In poor countries, the coordination of economic activity rarely works




The economic justification for giving the poor better access to ICTs is that up-to-date and reliable information about prices and availability of resources can be more easily disseminated to areas where the poor are more likely to be concentrated.

The poor receiving the information are then better able, as both producers and consumers, to participate in effective markets.
The immediate consequence should be income gains for participants, and the ability to better spend their incomes.
Over the long term, enhanced access to information should enable producers to significantly improve their practices. Such improvement lays the path to economic growth.

A comparison of villages with and without access to telephones shows that the mean price levels of three of the four basic commodities studied is lower in the villages with access to a telephone.

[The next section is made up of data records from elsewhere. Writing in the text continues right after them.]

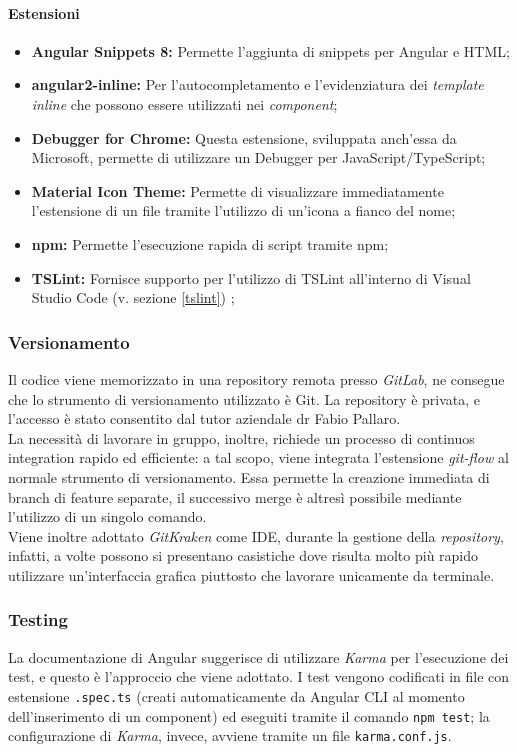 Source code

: \paragraph{Estensioni}
\begin{itemize}
	\item \textbf{Angular Snippets 8:} Permette l'aggiunta di \gls{snippets} per Angular e HTML;
	\item \textbf{angular2-inline:} Per l'autocompletamento e l'evidenziatura dei \textit{template inline} che possono essere utilizzati nei \textit{component};
	\item \textbf{Debugger for Chrome:} Questa estensione, sviluppata anch'essa da Microsoft, permette di utilizzare un \gls{Debugger} per JavaScript/TypeScript;
	\item \textbf{Material Icon Theme:} Permette di visualizzare immediatamente l'estensione di un file tramite l'utilizzo di un'icona a fianco del nome;
	\item \textbf{npm:} Permette l'esecuzione rapida di script tramite \gls{npm};
	\item \textbf{TSLint:} Fornisce supporto per l'utilizzo di TSLint all'interno di Visual Studio Code (v. sezione \ref{tslint}) ;
\end{itemize}

\subsubsection{Versionamento}
Il codice viene memorizzato in una \gls{repository} remota presso \textit{GitLab}, ne consegue che lo strumento di versionamento utilizzato è \gls{Git}. La repository è privata, e l'accesso è stato consentito dal tutor aziendale dr Fabio Pallaro.\\
La necessità di lavorare in gruppo, inoltre, richiede un processo di \gls{continuos integration} rapido ed efficiente: a tal scopo, viene integrata l'estensione \textit{git-flow}  al normale strumento di versionamento. Essa permette la creazione immediata di \gls{branch} di feature separate, il successivo \gls{merge} è altresì possibile mediante l'utilizzo di un singolo comando.\\
Viene inoltre adottato \textit{GitKraken} come IDE, durante la gestione della \textit{repository}, infatti, a volte possono si presentano casistiche dove risulta molto più rapido utilizzare un'interfaccia grafica piuttosto che lavorare unicamente da terminale.

\subsubsection{Testing}
La documentazione di Angular suggerisce di utilizzare \textit{Karma} per l'esecuzione dei test, e questo è l'approccio che viene adottato.
I test vengono codificati in file con estensione \texttt{.spec.ts} (creati automaticamente da Angular CLI al momento dell'inserimento di un component) ed eseguiti tramite il comando \texttt{npm test}; la configurazione di \textit{Karma}, invece, avviene tramite un file \texttt{karma.conf.js}.

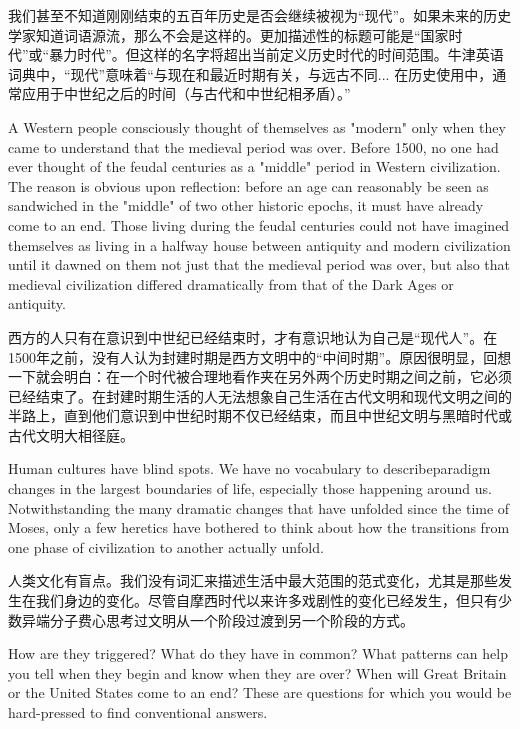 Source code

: \begin{Parallel}{97mm}{72mm}
  \ParallelRText
  {我们甚至不知道刚刚结束的五百年历史是否会继续被视为“现代”。如果未来的历史学家知道词语源流，那么不会是这样的。更加描述性的标题可能是“国家时代”或“暴力时代”。但这样的名字将超出当前定义历史时代的时间范围。牛津英语词典中，“现代”意味着“与现在和最近时期有关，与远古不同... 在历史使用中，通常应用于中世纪之后的时间（与古代和中世纪相矛盾）。”}

  \ParallelPar 


  \ParallelLText
  {A Western people consciously thought of themselves as "modern" only when they came to understand that the medieval period was over. Before 1500, no one had ever thought of the feudal centuries as a "middle" period in Western civilization. The reason is obvious upon reflection: before an age can reasonably be seen as sandwiched in the "middle" of two other historic epochs, it must have already come to an end. Those living during the feudal centuries could not have imagined themselves as living in a halfway house between antiquity and modern civilization until it dawned on them not just that the medieval period was over, but also that medieval civilization differed dramatically from that of the Dark Ages or antiquity.}
  
  \ParallelRText
  {西方的人只有在意识到中世纪已经结束时，才有意识地认为自己是“现代人”。在1500年之前，没有人认为封建时期是西方文明中的“中间时期”。原因很明显，回想一下就会明白：在一个时代被合理地看作夹在另外两个历史时期之间之前，它必须已经结束了。在封建时期生活的人无法想象自己生活在古代文明和现代文明之间的半路上，直到他们意识到中世纪时期不仅已经结束，而且中世纪文明与黑暗时代或古代文明大相径庭。}

  \ParallelPar

  \ParallelLText
  {Human cultures have blind spots. We have no vocabulary to describeparadigm changes in the largest boundaries of life, especially those happening around us. Notwithstanding the many dramatic changes that have unfolded since the time of Moses, only a few heretics have bothered to think about how the transitions from one phase of civilization to another actually unfold.}


  \ParallelRText
  {人类文化有盲点。我们没有词汇来描述生活中最大范围的范式变化，尤其是那些发生在我们身边的变化。尽管自摩西时代以来许多戏剧性的变化已经发生，但只有少数异端分子费心思考过文明从一个阶段过渡到另一个阶段的方式。}

  \ParallelPar  

  \ParallelLText
  {How are they triggered? What do they have in common? What patterns can help you tell when they begin and know when they are over? When will Great Britain or the United States come to an end? These are questions for which you would be hard-pressed to find conventional answers.}
 

\end{Parallel}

The variation in prices for each commodity (fish, pork, eggs and vegetables) is much higher (as measured by their standard deviations) in the villages without access to a telephone.Other analysis of the same village household data over time period show that where telephones were added, dramatic increases in income within a two-year period resulted for the households in these villages.
    


Historical Evidence

Historical evidence within countries and cross-countries shows that improved communications leads to more than a one-time lifts in income for the poor.
Better communication can encourage isolated producers to adopt better practices and technologies to improve their productivity.
A second generic approach to the use of ICT in development can also be identified.
This is one where ICT plays a supporting or supplementary role to meeting a primary objective.
This approach starts with a more multidimensional perspective on poverty reduction, acknowledging the importance of better access to services such as education and health.
Access to government services in a transparent way with low transaction costs is another way in which ICT can play a key supporting role in development.
Most e-development projects don't have clear objectives.
The "if we build it, they will come" mentality still dominates technology projects.
The "wow" factor still hasn't gone away, and the technology remains the ends rather than the means of many projects… Without clear objectives, it isn't clear how to measure results.
There are very few exante attempts to figure out what the point of ICT projects should be, let alone to quantify the results.In the end, this means a lot of anecdote and not much analysis…or even material to analyze.